Large Language Models are reshaping task automation, yet remain limited in complex, multi-step real-world
tasks that require aligning with vague user intent and enabling dynamic user override. From a formative
study with 12 participants, we found that end-users actively seek to shape task-oriented interfaces rather
than relying on one-shot outputs. To address this, we introduce the human-agent co-generation paradigm,
materialized in DuetUI. This LLM-empowered system unfolds alongside task progress through a bidirectional
context loop—the agent scaffolds the interface by decomposing the task, while the user's direct
manipulations implicitly steer the agent's next generation step. In a technical ablation study and a user
study with 24 participants, DuetUI improved task efficiency and interface usability, supporting more
seamless human-agent collaboration.
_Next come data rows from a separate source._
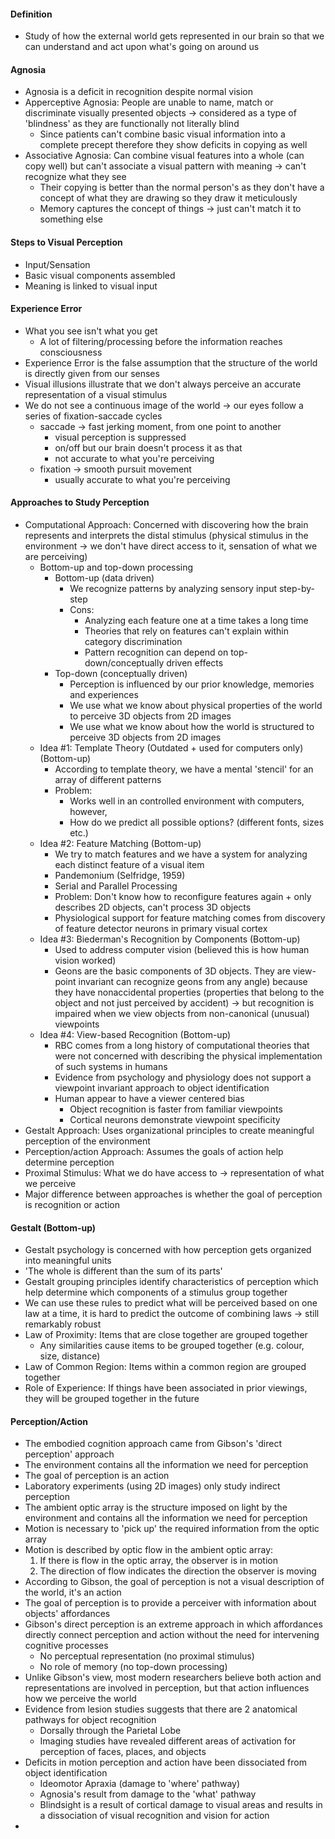 #### Definition
- Study of how the external world gets represented in our brain so that we can understand and act upon what's going on around us
#### Agnosia
- Agnosia is a deficit in recognition despite normal vision 
- Apperceptive Agnosia: People are unable to name, match or discriminate visually presented objects -> considered as a type of 'blindness' as they are functionally not literally blind 
	- Since patients can't combine basic visual information into a complete precept therefore they show deficits in copying as well
- Associative Agnosia: Can combine visual features into a whole (can copy well) but can't associate a visual pattern with meaning -> can't recognize what they see
	- Their copying is better than the normal person's as they don't have a concept of what they are drawing so they draw it meticulously
	- Memory captures the concept of things -> just can't match it to something else
#### Steps to Visual Perception
- Input/Sensation
- Basic visual components assembled
- Meaning is linked to visual input
#### Experience Error
- What you see isn't what you get
	- A lot of filtering/processing before the information reaches consciousness
- Experience Error is the false assumption that the structure of the world is directly given from our senses
- Visual illusions illustrate that we don't always perceive an accurate representation of a visual stimulus
- We do not see a continuous image of the world -> our eyes follow a series of fixation-saccade cycles
	- saccade -> fast jerking moment, from one point to another
		- visual perception is suppressed 
		- on/off but our brain doesn't process it as that
		- not accurate to what you're perceiving 
	- fixation -> smooth pursuit movement 
		- usually accurate to what you're perceiving
#### Approaches to Study Perception
- Computational Approach: Concerned with discovering how the brain represents and interprets the distal stimulus (physical stimulus in the environment -> we don't have direct access to it, sensation of what we are perceiving)
	- Bottom-up and top-down processing
		- Bottom-up (data driven)
			- We recognize patterns by analyzing sensory input step-by-step
			- Cons:
				- Analyzing each feature one at a time takes a long time
				- Theories that rely on features can't explain within category discrimination 
				- Pattern recognition can depend on top-down/conceptually driven effects
		- Top-down (conceptually driven)
			- Perception is influenced by our prior knowledge, memories and experiences 
			- We use what we know about physical properties of the world to perceive 3D objects from 2D images
			- We use what we know about how the world is structured to perceive 3D objects from 2D images
	- Idea #1: Template Theory (Outdated + used for computers only) (Bottom-up)
		- According to template theory, we have a mental 'stencil' for an array of different patterns
		- Problem: 
			- Works well in an controlled environment with computers, however, 
			- How do we predict all possible options? (different fonts, sizes etc.)
	- Idea #2: Feature Matching (Bottom-up)
		- We try to match features and we have a system for analyzing each distinct feature of a visual item
		- Pandemonium (Selfridge, 1959)
		- Serial and Parallel Processing
		- Problem: Don't know how to reconfigure features again + only describes 2D objects, can't process 3D objects
		- Physiological support for feature matching comes from discovery of feature detector neurons in primary visual cortex
	- Idea #3: Biederman's Recognition by Components (Bottom-up)
		- Used to address computer vision (believed this is how human vision worked)
		- Geons are the basic components of 3D objects. They are view-point invariant can recognize geons from any angle) because they have nonaccidental properties (properties that belong to the object and not just perceived by accident) -> but recognition is impaired when we view objects from non-canonical (unusual) viewpoints 
	- Idea #4: View-based Recognition (Bottom-up)
		- RBC comes from a long history of computational theories that were not concerned with describing the physical implementation of such systems in humans
		- Evidence from psychology and physiology does not support a viewpoint invariant approach to object identification
		- Human appear to have a viewer centered bias
			- Object recognition is faster from familiar viewpoints
			- Cortical neurons demonstrate viewpoint specificity
- Gestalt Approach: Uses organizational principles to create meaningful perception of the environment
- Perception/action Approach: Assumes the goals of action help determine perception
- Proximal Stimulus: What we do have access to -> representation of what we perceive
- Major difference between approaches is whether the goal of perception is recognition or action 
#### Gestalt (Bottom-up)
- Gestalt psychology is concerned with how perception gets organized into meaningful units
- 'The whole is different than the sum of its parts'
- Gestalt grouping principles identify characteristics of perception which help determine which components of a stimulus group together
- We can use these rules to predict what will be perceived based on one law at a time, it is hard to predict the outcome of combining laws -> still remarkably robust
- Law of Proximity: Items that are close together are grouped together 
	- Any similarities cause items to be grouped together (e.g. colour, size, distance)
- Law of Common Region: Items within a common region are grouped together
- Role of Experience: If things have been associated in prior viewings, they will be grouped together in the future
#### Perception/Action
- The embodied cognition approach came from Gibson's 'direct perception' approach
- The environment contains all the information we need for perception
- The goal of perception is an action 
- Laboratory experiments (using 2D images) only study indirect perception
- The ambient optic array is the structure imposed on light by the environment and contains all the information we need for perception 
- Motion is necessary to 'pick up' the required information from the optic array
- Motion is described by optic flow in the ambient optic array: 
	1. If there is flow in the optic array, the observer is in motion
	2. The direction of flow indicates the direction the observer is moving
- According to Gibson, the goal of perception is not a visual description of the world, it's an action 
- The goal of perception is to provide a perceiver with information about objects' affordances 
- Gibson's direct perception is an extreme approach in which affordances directly connect perception and action without the need for intervening cognitive processes
	- No perceptual representation (no proximal stimulus)
	- No role of memory (no top-down processing)
- Unlike Gibson's view, most modern researchers believe both action and representations are involved in perception, but that action influences how we perceive the world
- Evidence from lesion studies suggests that there are 2 anatomical pathways for object recognition
	- Dorsally through the Parietal Lobe
	- Imaging studies have revealed different areas of activation for perception of faces, places, and objects
- Deficits in motion perception and action have been dissociated from object identification 
	- Ideomotor Apraxia (damage to 'where' pathway)
	- Agnosia's result from damage to the 'what' pathway
	- Blindsight is a result of cortical damage to visual areas and results in a dissociation of visual recognition and vision for action
-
Our contributions include the proposal of this novel paradigm, the
design of a proof-of-concept DuetUI prototype embodying it, and empirical and technical insights from an
initial evaluation of how this bidirectional loop may help align agents with human intent and inform future
development.
Key Contributions
Defines the human-agent co-generation paradigm grounded in a bidirectional context loop.
Implements DuetUI, enabling agents to decompose tasks into editable scaffolds that welcome
user overrides.
Demonstrates significant gains in task efficiency and interface usability through a
controlled user study.
How the Bidirectional Loop Works
1. Goal Decomposition
The agent interprets high-level intents and produces an interface scaffold with
structured layout, task modules, and actionable suggestions.
2. Direct Manipulation Feedback
Users adjust components directly on the canvas. These manipulations provide implicit
feedback that the agent converts into updated context.
3. Iterative Co-Generation
With refreshed context, the agent proposes refined UI states or complementary
components, sustaining a fluid collaboration rhythm that respects user agency.